EXERCISE DESCRIPTION
Which lines of the data contain the string "label"? Copy every one of them.

DATA RECORDS
┄┄┄┄┄┄┄┄┄┄┄┄┄┄┄┄┄┄┄┄
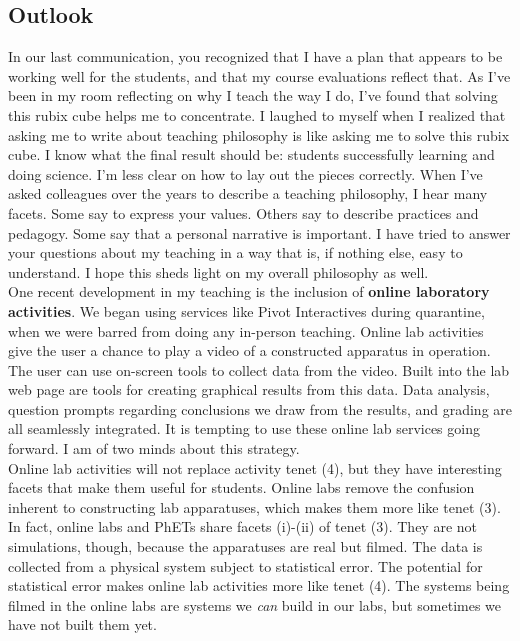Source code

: \documentclass[../../../main.tex]{subfiles}
\begin{document}
\subsection{Outlook}

In our last communication, you recognized that I have a plan that appears to be working well for the students, and that my course evaluations reflect that.  As I've been in my room reflecting on why I teach the way I do, I've found that solving this rubix cube helps me to concentrate.  I laughed to myself when I realized that asking me to write about teaching philosophy is like asking me to solve this rubix cube.  I know what the final result should be: students successfully learning and doing science.  I'm less clear on how to lay out the pieces correctly.  When I've asked colleagues over the years to describe a teaching philosophy, I hear many facets.  Some say to express your values.  Others say to describe practices and pedagogy.  Some say that a personal narrative is important.  I have tried to answer your questions about my teaching in a way that is, if nothing else, easy to understand.  I hope this sheds light on my overall philosophy as well.
\\
\vspace{0.25cm}
One recent development in my teaching is the inclusion of \textbf{online laboratory activities}.  We began using services like Pivot Interactives during quarantine, when we were barred from doing any in-person teaching.  Online lab activities give the user a chance to play a video of a constructed apparatus in operation.  The user can use on-screen tools to collect data from the video.  Built into the lab web page are tools for creating graphical results from this data.  Data analysis, question prompts regarding conclusions we draw from the results, and grading are all seamlessly integrated.  It is tempting to use these online lab services going forward.  I am of two minds about this strategy.
\\
\vspace{0.25cm}
Online lab activities will not replace activity tenet (4), but they have interesting facets that make them useful for students.  Online labs remove the confusion inherent to constructing lab apparatuses, which makes them more like tenet (3).  In fact, online labs and PhETs share facets (i)-(ii) of tenet (3).  They are not simulations, though, because the apparatuses are real but filmed.  The data is collected from a physical system subject to statistical error.  The potential for statistical error makes online lab activities more like tenet (4).  The systems being filmed in the online labs are systems we \textit{can} build in our labs, but sometimes we have not built them yet.
\end{document}

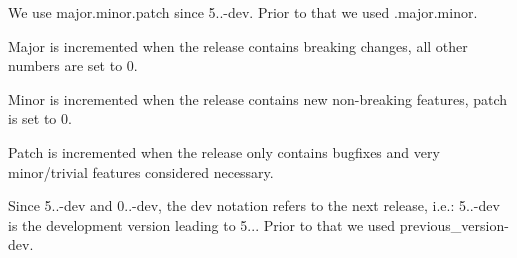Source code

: We use {\ttfamily major.\+minor.\+patch} since 5..-\/dev. Prior to that we used {.\+major.\+minor}.


\begin{DoxyItemize}
\item Major is incremented when the release contains breaking changes, all other numbers are set to 0.
\item Minor is incremented when the release contains new non-\/breaking features, patch is set to 0.
\item Patch is incremented when the release only contains bugfixes and very minor/trivial features considered necessary.
\end{DoxyItemize}

Since 5..-\/dev and 0..-\/dev, the dev notation refers to the next release, i.\+e.\+: 5..-\/dev is the development version leading to 5... Prior to that we used {\ttfamily previous\+\_\+version-\/dev}. 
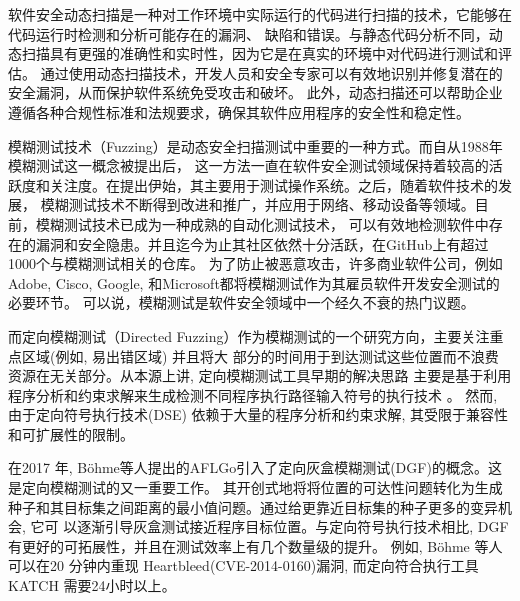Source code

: \documentclass[bachelor]{njupthesis}
\begin{document}
软件安全动态扫描是一种对工作环境中实际运行的代码进行扫描的技术，它能够在代码运行时检测和分析可能存在的漏洞、
缺陷和错误。与静态代码分析不同，动态扫描具有更强的准确性和实时性，因为它是在真实的环境中对代码进行测试和评估。
通过使用动态扫描技术，开发人员和安全专家可以有效地识别并修复潜在的安全漏洞，从而保护软件系统免受攻击和破坏。
此外，动态扫描还可以帮助企业遵循各种合规性标准和法规要求，确保其软件应用程序的安全性和稳定性。

模糊测试技术（Fuzzing）是动态安全扫描测试中重要的一种方式。而自从1988年模糊测试这一概念被提出后，
这一方法一直在软件安全测试领域保持着较高的活跃度和关注度。在提出伊始，其主要用于测试操作系统。之后，随着软件技术的发展，
模糊测试技术不断得到改进和推广，并应用于网络、移动设备等领域。目前，模糊测试技术已成为一种成熟的自动化测试技术，
可以有效地检测软件中存在的漏洞和安全隐患。并且迄今为止其社区依然十分活跃，在GitHub上有超过1000个与模糊测试相关的仓库\cite{manes2019art}。
为了防止被恶意攻击，许多商业软件公司，例如Adobe, Cisco, Google, 和Microsoft都将模糊测试作为其雇员软件开发安全测试的必要环节。
可以说，模糊测试是软件安全领域中一个经久不衰的热门议题。

而定向模糊测试（Directed Fuzzing）作为模糊测试的一个研究方向，主要关注重点区域(例如, 易出错区域) 并且将大
部分的时间用于到达测试这些位置而不浪费资源在无关部分\cite{wang2022}。从本源上讲, 定向模糊测试工具早期的解决思路
主要是基于利用程序分析和约束求解来生成检测不同程序执行路径输入符号的执行技术
\cite{ganesh2009taint,ma2011directed,person2011directed,do2013dynamic,li2013software}。
然而, 由于定向符号执行技术(DSE) 依赖于大量的程序分析和约束求解, 其受限于兼容性和可扩展性的限制。

在2017 年, Böhme等人提出的AFLGo\cite{bohmeDGF2017}引入了定向灰盒模糊测试(DGF)的概念。这是定向模糊测试的又一重要工作。
其开创式地将将位置的可达性问题转化为生成种子和其目标集之间距离的最小值问题。通过给更靠近目标集的种子更多的变异机会, 它可
以逐渐引导灰盒测试接近程序目标位置。与定向符号执行技术相比, DGF有更好的可拓展性，并且在测试效率上有几个数量级的提升。
例如, Böhme 等人可以在20 分钟内重现 Heartbleed\cite{Heartbleed}(CVE-2014-0160)漏洞, 而定向符合执行工具
KATCH\cite{marinescu2013katch} 需要24小时以上\cite{bohmeDGF2017}。
\end{document}
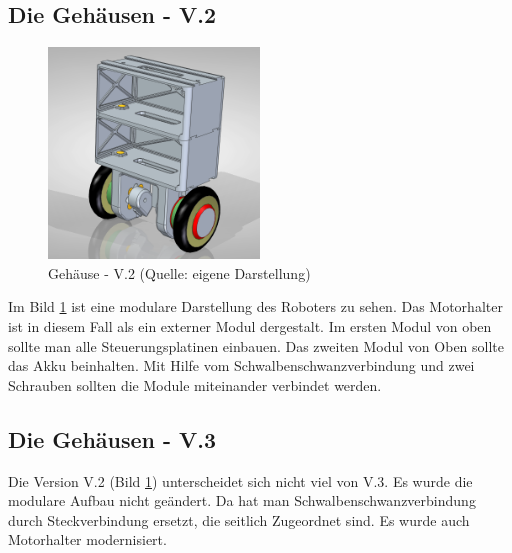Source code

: \subsection{Die Gehäusen - V.2}
\begin{figure}[!h]  %
	\centering\includegraphics[width=0.5\textwidth]{images/gehaeuse-v2.png}
	\caption{Gehäuse - V.2 \newline (Quelle: eigene Darstellung)}
	\label{gehaeuse-v2} %
\end{figure}
Im Bild \ref{gehaeuse-v2} ist eine modulare Darstellung des Roboters zu sehen. Das Motorhalter ist in diesem Fall als ein externer Modul dergestalt. Im ersten Modul von oben sollte man alle Steuerungsplatinen  einbauen. Das zweiten Modul von Oben sollte  das Akku beinhalten. Mit Hilfe vom Schwalbenschwanzverbindung und zwei Schrauben sollten die Module miteinander verbindet werden.

\subsection{Die Gehäusen - V.3}

Die Version V.2 (Bild \ref{gehaeuse-v2}) unterscheidet sich nicht viel von V.3. Es wurde die modulare Aufbau nicht geändert. Da hat man Schwalbenschwanzverbindung durch Steckverbindung ersetzt, die seitlich Zugeordnet sind. Es wurde auch Motorhalter modernisiert.

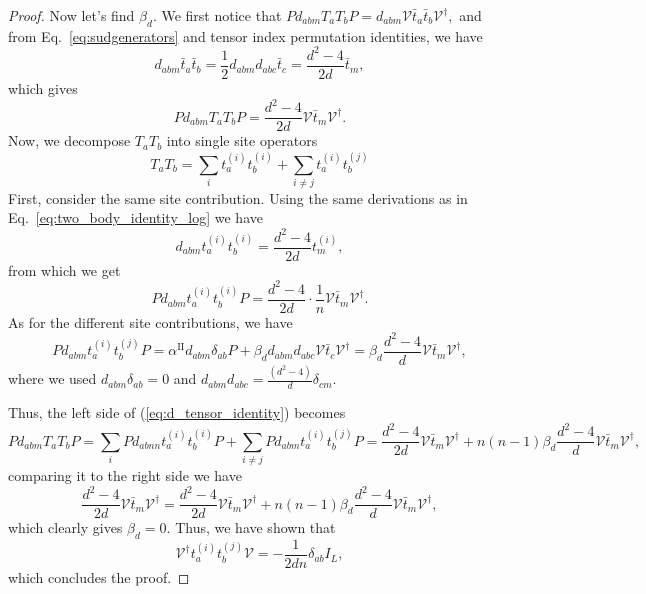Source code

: \documentclass[11pt,letterpaper]{article}
\theoremstyle{plain}
\theoremstyle{plain}
\theoremstyle{plain}
\theoremstyle{plain}
\theoremstyle{plain}
\theoremstyle{plain}
\theoremstyle{plain}
\theoremstyle{definition}
\theoremstyle{plain}
\begin{document}
\begin{proof}
Now let's find $\beta_{d}$. We first notice that
$
    P d_{a b m} T_a T_b P=d_{a b m} \mathcal{V} \bar{t}_a \bar{t}_b \mathcal{V}^{\dagger},
$
and from Eq.~\eqref{eq:sudgenerators} and tensor index permutation identities, we have
\begin{equation}\label{eq:two_body_identity_log}
    d_{a b m} \bar{t}_a \bar{t}_b=\frac{1}{2} d_{a b m} d_{a b c} \bar{t}_c=\frac{d^2-4}{2 d} \bar{t}_m,
\end{equation}
which gives
\begin{equation}\label{eq:d_tensor_identity}
    P d_{a b m} T_a T_b P=\frac{d^2-4}{2 d} \mathcal{V}\bar{t}_m \mathcal{V}^{\dagger}.
\end{equation}
Now, we decompose $T_a T_b$ into single site operators 
\[
    T_a T_b=\sum_i t_a^{(i)} t_b^{(i)}+\sum_{i \neq j} t_a^{(i)} t_b^{(j)}
\]
First, consider the same site contribution. Using the same derivations as in Eq.~\eqref{eq:two_body_identity_log} we have
\[
    d_{a b m} t_a^{(i)} t_b^{(i)}=\frac{d^2-4}{2 d} t_m^{(i)},
\]
from which we get
\[
    P d_{a b m} t_a^{(i)} t_b^{(i)} P=\frac{d^2-4}{2 d} \cdot \frac{1}{n} \mathcal{V}\bar{t}_m \mathcal{V}^{\dagger}.
\]
As for the different site contributions, we have
\[
    P d_{a b m} t_a^{(i)} t_b^{(j)} P=\alpha^{\text{II}} d_{a b m} \delta_{a b} P+\beta_{d} d_{a b m} d_{a bc} \mathcal{V} \bar{t}_c \mathcal{V}^{\dagger}=\beta_{d} \frac{d^2-4}{d} \mathcal{V} \bar{t}_m \mathcal{V}^{\dagger},
\]
where we used $d_{a b m} \delta_{a b}=0$ and $d_{a b m} d_{a b c}=\frac{\left(d^2-4\right)}{d} \delta_{cm}$.

Thus, the left side of (\ref{eq:d_tensor_identity}) becomes
\[
    P d_{a b m} T_a T_b P=\sum_i P d_{a b n n} t_a^{(i)} t_b^{(i)} P+\sum_{i \neq j} P d_{a b m} t_a^{(i)} t_b^{(j)} P=\frac{d^2-4}{2 d} 
    \mathcal{V}\bar{t}_m \mathcal{V}^{\dagger}+n(n-1) \beta_{d} \frac{d^2-4}{d} \mathcal{V} \bar{t}_m \mathcal{V}^{\dagger},
\]
comparing it to the right side we have
\[
\frac{d^2-4}{2 d} \mathcal{V}\bar{t}_m \mathcal{V}^{\dagger}=\frac{d^2-4}{2 d} \mathcal{V}\bar{t}_m \mathcal{V}^{\dagger}+n(n-1) \beta_{d} \frac{d^2-4}{d} \mathcal{V} \bar{t}_m \mathcal{V}^{\dagger},
\]
which clearly gives $\beta_{d}=0$. Thus, we have shown that
\[
    \mathcal{V}^{\dagger} t_a^{(i)} t_b^{(j)} \mathcal{V}=-\frac{1}{2 d n} \delta_{a b} I_L,
\]
which concludes the proof.
\end{proof}
\end{document}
┄┄┄┄┄┄┄┄┄┄┄┄┄┄┄┄┄┄┄┄
REPLY TO THE EXERCISE
	\label{gehaeuse-v2} %
\begin{equation}\label{eq:two_body_identity_log}
\begin{equation}\label{eq:d_tensor_identity}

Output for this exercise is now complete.